I am told that the first step would be to buy the basic angle, $\alpha$. The way I am told to do this is by omitting the negative sign from -0.5 and hence finding sine inverse of 0.5 to get $60^\circ$. I understand the next steps of identifying the quadrant $\theta$ lies in etc: what I don't understand is why I need to omit the negative sign when finding the basic angle. I know the basic angle itself is acute and positive but why must the trigonometric function of the angle be positive for me to find the basic angle too?
 A: Omission of the negative sign is not necessary.
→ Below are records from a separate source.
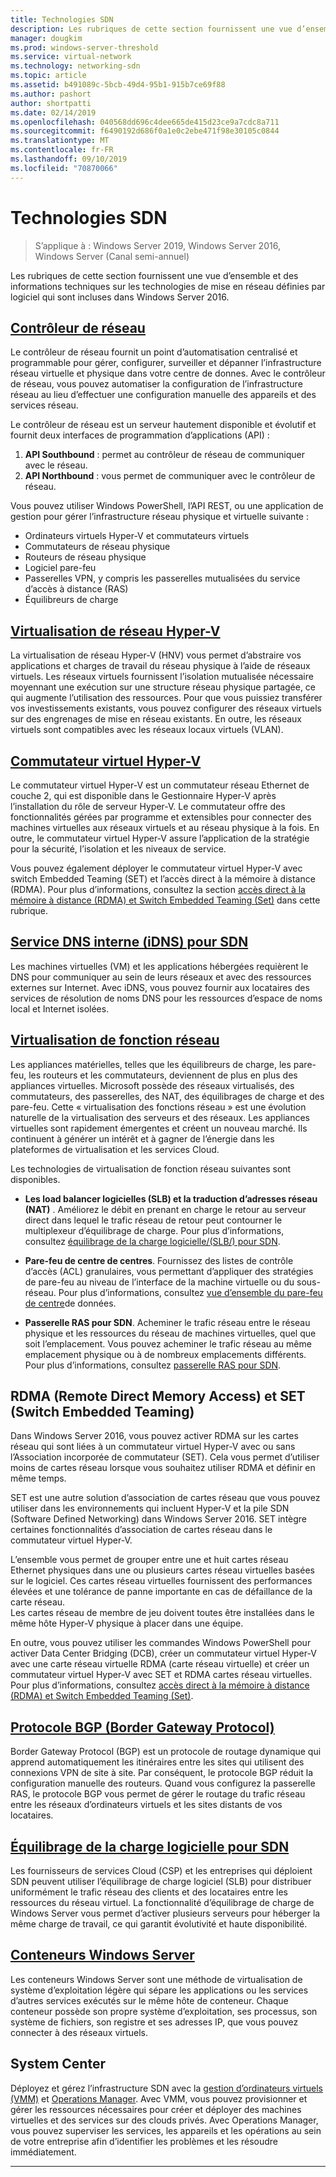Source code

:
 ```yaml
---
title: Technologies SDN
description: Les rubriques de cette section fournissent une vue d’ensemble et des informations techniques sur les technologies de mise en réseau définies par logiciel qui sont incluses dans Windows Server 2016.
manager: dougkim
ms.prod: windows-server-threshold
ms.service: virtual-network
ms.technology: networking-sdn
ms.topic: article
ms.assetid: b491089c-5bcb-49d4-95b1-915b7ce69f88
ms.author: pashort
author: shortpatti
ms.date: 02/14/2019
ms.openlocfilehash: 040568dd696c4dee665de415d23ce9a7cdc8a711
ms.sourcegitcommit: f6490192d686f0a1e0c2ebe471f98e30105c0844
ms.translationtype: MT
ms.contentlocale: fr-FR
ms.lasthandoff: 09/10/2019
ms.locfileid: "70870066"
---
```

# <a name="sdn-technologies"></a>Technologies SDN

>S’applique à : Windows Server 2019, Windows Server 2016, Windows Server (Canal semi-annuel)

Les rubriques de cette section fournissent une vue d’ensemble et des informations techniques sur les technologies de mise en réseau définies par logiciel qui sont incluses dans Windows Server 2016.  

## <a name="network-controllernetwork-controllernetwork-controllermd"></a>[Contrôleur de réseau](network-controller/Network-Controller.md)

Le contrôleur de réseau fournit un point d’automatisation centralisé et programmable pour gérer, configurer, surveiller et dépanner l’infrastructure réseau virtuelle et physique dans votre centre de donnes. Avec le contrôleur de réseau, vous pouvez automatiser la configuration de l’infrastructure réseau au lieu d’effectuer une configuration manuelle des appareils et des services réseau. 

Le contrôleur de réseau est un serveur hautement disponible et évolutif et fournit deux interfaces de programmation d’applications (API) :

1. **API Southbound** : permet au contrôleur de réseau de communiquer avec le réseau.
2. **API Northbound** : vous permet de communiquer avec le contrôleur de réseau.

Vous pouvez utiliser Windows PowerShell, l’API REST, ou une application de gestion pour gérer l’infrastructure réseau physique et virtuelle suivante :

- Ordinateurs virtuels Hyper-V et commutateurs virtuels 
- Commutateurs de réseau physique 
- Routeurs de réseau physique 
- Logiciel pare-feu 
- Passerelles VPN, y compris les passerelles mutualisées du service d’accès à distance (RAS) 
- Équilibreurs de charge 
  
## <a name="hyper-v-network-virtualizationhyper-v-network-virtualizationhyper-v-network-virtualizationmd"></a>[Virtualisation de réseau Hyper-V](hyper-v-network-virtualization/Hyper-V-Network-Virtualization.md)

La virtualisation de réseau Hyper-V (HNV) vous permet d’abstraire vos applications et charges de travail du réseau physique à l’aide de réseaux virtuels. Les réseaux virtuels fournissent l’isolation mutualisée nécessaire moyennant une exécution sur une structure réseau physique partagée, ce qui augmente l’utilisation des ressources. Pour que vous puissiez transférer vos investissements existants, vous pouvez configurer des réseaux virtuels sur des engrenages de mise en réseau existants. En outre, les réseaux virtuels sont compatibles avec les réseaux locaux virtuels (VLAN).
  
## <a name="hyper-v-virtual-switchvirtualizationhyper-v-virtual-switchhyper-v-virtual-switchmd"></a>[Commutateur virtuel Hyper-V](../../../virtualization/hyper-v-virtual-switch/Hyper-V-Virtual-Switch.md) 

Le commutateur virtuel Hyper-V est un commutateur réseau Ethernet de couche 2, qui est disponible dans le Gestionnaire Hyper-V après l’installation du rôle de serveur Hyper-V. Le commutateur offre des fonctionnalités gérées par programme et extensibles pour connecter des machines virtuelles aux réseaux virtuels et au réseau physique à la fois. En outre, le commutateur virtuel Hyper-V assure l’application de la stratégie pour la sécurité, l’isolation et les niveaux de service.
  
Vous pouvez également déployer le commutateur virtuel Hyper-V avec switch Embedded Teaming (SET) et l’accès direct à la mémoire à distance (RDMA). Pour plus d’informations, consultez la section [accès direct à la mémoire à distance (RDMA) et Switch Embedded Teaming (Set)](#remote-direct-memory-access-rdma-and-switch-embedded-teaming-set) dans cette rubrique.

## <a name="internal-dns-service-idns-for-sdnidns-for-sdnmd"></a>[Service DNS interne (iDNS) pour SDN](Idns-for-Sdn.md)

Les machines virtuelles (VM) et les applications hébergées requièrent le DNS pour communiquer au sein de leurs réseaux et avec des ressources externes sur Internet. Avec iDNS, vous pouvez fournir aux locataires des services de résolution de noms DNS pour les ressources d’espace de noms local et Internet isolées. 
  
## <a name="network-function-virtualizationnetwork-function-virtualizationnetwork-function-virtualizationmd"></a>[Virtualisation de fonction réseau](network-function-virtualization/Network-Function-Virtualization.md)

Les appliances matérielles, telles que les équilibreurs de charge, les pare-feu, les routeurs et les commutateurs, deviennent de plus en plus des appliances virtuelles. Microsoft possède des réseaux virtualisés, des commutateurs, des passerelles, des NAT, des équilibrages de charge et des pare-feu. Cette « virtualisation des fonctions réseau » est une évolution naturelle de la virtualisation des serveurs et des réseaux. Les appliances virtuelles sont rapidement émergentes et créent un nouveau marché. Ils continuent à générer un intérêt et à gagner de l’énergie dans les plateformes de virtualisation et les services Cloud. 
  
Les technologies de virtualisation de fonction réseau suivantes sont disponibles.  
  
-   **Les load balancer logicielles (SLB) et la traduction d’adresses réseau (NAT)** . Améliorez le débit en prenant en charge le retour au serveur direct dans lequel le trafic réseau de retour peut contourner le multiplexeur d’équilibrage de charge. Pour plus d’informations, consultez [équilibrage de la charge logicielle/(SLB/) pour SDN](network-function-virtualization/software-load-balancing-for-sdn.md).
  
-   **Pare-feu de centre de centres**. Fournissez des listes de contrôle d’accès (ACL) granulaires, vous permettant d’appliquer des stratégies de pare-feu au niveau de l’interface de la machine virtuelle ou du sous-réseau. Pour plus d’informations, consultez [vue d’ensemble du pare-feu de centre](network-function-virtualization/Datacenter-Firewall-Overview.md)de données.
  
-   **Passerelle RAS pour SDN**. Acheminer le trafic réseau entre le réseau physique et les ressources du réseau de machines virtuelles, quel que soit l’emplacement. Vous pouvez acheminer le trafic réseau au même emplacement physique ou à de nombreux emplacements différents. Pour plus d’informations, consultez [passerelle RAS pour SDN](network-function-virtualization/RAS-Gateway-for-SDN.md).

## <a name="remote-direct-memory-access-rdma-and-switch-embedded-teaming-set"></a>RDMA (Remote Direct Memory Access) et SET (Switch Embedded Teaming)  
Dans Windows Server 2016, vous pouvez activer RDMA sur les cartes réseau qui sont liées à un commutateur virtuel Hyper-V avec ou sans l’Association incorporée de commutateur (SET). Cela vous permet d’utiliser moins de cartes réseau lorsque vous souhaitez utiliser RDMA et définir en même temps.  
  
SET est une autre solution d’association de cartes réseau que vous pouvez utiliser dans les environnements qui incluent Hyper-V et la pile SDN (Software Defined Networking) dans Windows Server 2016. SET intègre certaines fonctionnalités d’association de cartes réseau dans le commutateur virtuel Hyper-V.  
  
L’ensemble vous permet de grouper entre une et huit cartes réseau Ethernet physiques dans une ou plusieurs cartes réseau virtuelles basées sur le logiciel. Ces cartes réseau virtuelles fournissent des performances élevées et une tolérance de panne importante en cas de défaillance de la carte réseau.  
Les cartes réseau de membre de jeu doivent toutes être installées dans le même hôte Hyper-V physique à placer dans une équipe.  
  
En outre, vous pouvez utiliser les commandes Windows PowerShell pour activer Data Center Bridging (DCB), créer un commutateur virtuel Hyper-V avec une carte réseau virtuelle RDMA (carte réseau virtuelle) et créer un commutateur virtuel Hyper-V avec SET et RDMA cartes réseau virtuelles. Pour plus d’informations, consultez [accès direct à la mémoire à distance (RDMA) et Switch Embedded Teaming (Set)](https://docs.microsoft.com/windows-server/virtualization/hyper-v-virtual-switch/rdma-and-switch-embedded-teaming.md).

## <a name="border-gateway-protocol-bgpremoteremote-accessbgpborder-gateway-protocol-bgpmd"></a>[Protocole BGP (Border Gateway Protocol)](../../../remote/remote-access/bgp/Border-Gateway-Protocol-BGP.md)
  
Border Gateway Protocol (BGP) est un protocole de routage dynamique qui apprend automatiquement les itinéraires entre les sites qui utilisent des connexions VPN de site à site. Par conséquent, le protocole BGP réduit la configuration manuelle des routeurs.   Quand vous configurez la passerelle RAS, le protocole BGP vous permet de gérer le routage du trafic réseau entre les réseaux d’ordinateurs virtuels et les sites distants de vos locataires.  
  
## <a name="software-load-balancing-slb-for-sdnnetwork-function-virtualizationsoftware-load-balancing-for-sdnmd"></a>[Équilibrage de la charge logicielle pour SDN](network-function-virtualization/software-load-balancing-for-sdn.md)
Les fournisseurs de services Cloud (CSP) et les entreprises qui déploient SDN peuvent utiliser l’équilibrage de charge logiciel (SLB) pour distribuer uniformément le trafic réseau des clients et des locataires entre les ressources du réseau virtuel. La fonctionnalité d’équilibrage de charge de Windows Server vous permet d’activer plusieurs serveurs pour héberger la même charge de travail, ce qui garantit évolutivité et haute disponibilité. 

## <a name="windows-server-containerscontainerscontainer-networking-overviewmd"></a>[Conteneurs Windows Server](Containers/Container-networking-overview.md)

Les conteneurs Windows Server sont une méthode de virtualisation de système d’exploitation légère qui sépare les applications ou les services d’autres services exécutés sur le même hôte de conteneur. Chaque conteneur possède son propre système d’exploitation, ses processus, son système de fichiers, son registre et ses adresses IP, que vous pouvez connecter à des réseaux virtuels. 

## <a name="system-center"></a>System Center

Déployez et gérez l’infrastructure SDN avec la [gestion d’ordinateurs virtuels (VMM)](https://docs.microsoft.com/system-center/vmm/) et [Operations Manager](https://docs.microsoft.com/system-center/scom/). Avec VMM, vous pouvez provisionner et gérer les ressources nécessaires pour créer et déployer des machines virtuelles et des services sur des clouds privés.  Avec Operations Manager, vous pouvez superviser les services, les appareils et les opérations au sein de votre entreprise afin d’identifier les problèmes et les résoudre immédiatement. 


---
The technique you described in your question involves finding a reference angle in the first quadrant (the reason you drop the negative sign), determining the quadrants in which the cosine is negative, and then finding the angles in those quadrants with that reference angle.  
In this case, the reference angle is $60^\circ$, the quadrants in which the cosine is negative are the second and third quadrants (since the $x$-coordinate is negative), and the angles in those quadrants with a reference angle of $60^\circ$ are, respectively, $180^\circ - 60^\circ = 120^\circ$ and $180^\circ + 60^\circ = 240^\circ$.  

While this method works, it is not necessary.  
The arccosine function (inverse cosine function) is defined by 
$$\arccos x = \theta \iff x = \cos\theta, 0 \leq \theta \leq \pi$$
where $\theta$ is measured in radians.  Since $2\pi/3$ is the unique angle $\theta$ in the interval $[0, \pi]$ such that $\cos\theta = -1/2$, 
$$\arccos\left(-\frac{1}{2}\right) = \frac{2\pi}{3}$$
Thus, one solution of the equation $\cos\theta = -1/2$  is $2\pi/3$, which is $120^\circ$.  Using symmetry, we obtain 
$$\cos\theta = \cos(2\pi - \theta)$$
since the $x$-coordinates of the points where the terminal sides of the angles $\theta$ and $2\pi - \theta$ intersect the unit circle are equal.  (The angle $\theta$ in the diagram is not the same as the one in the problem.)

Hence, another solution is 
$$2\pi - \frac{2\pi}{3} = \frac{4\pi}{3}$$
which is $240^\circ$.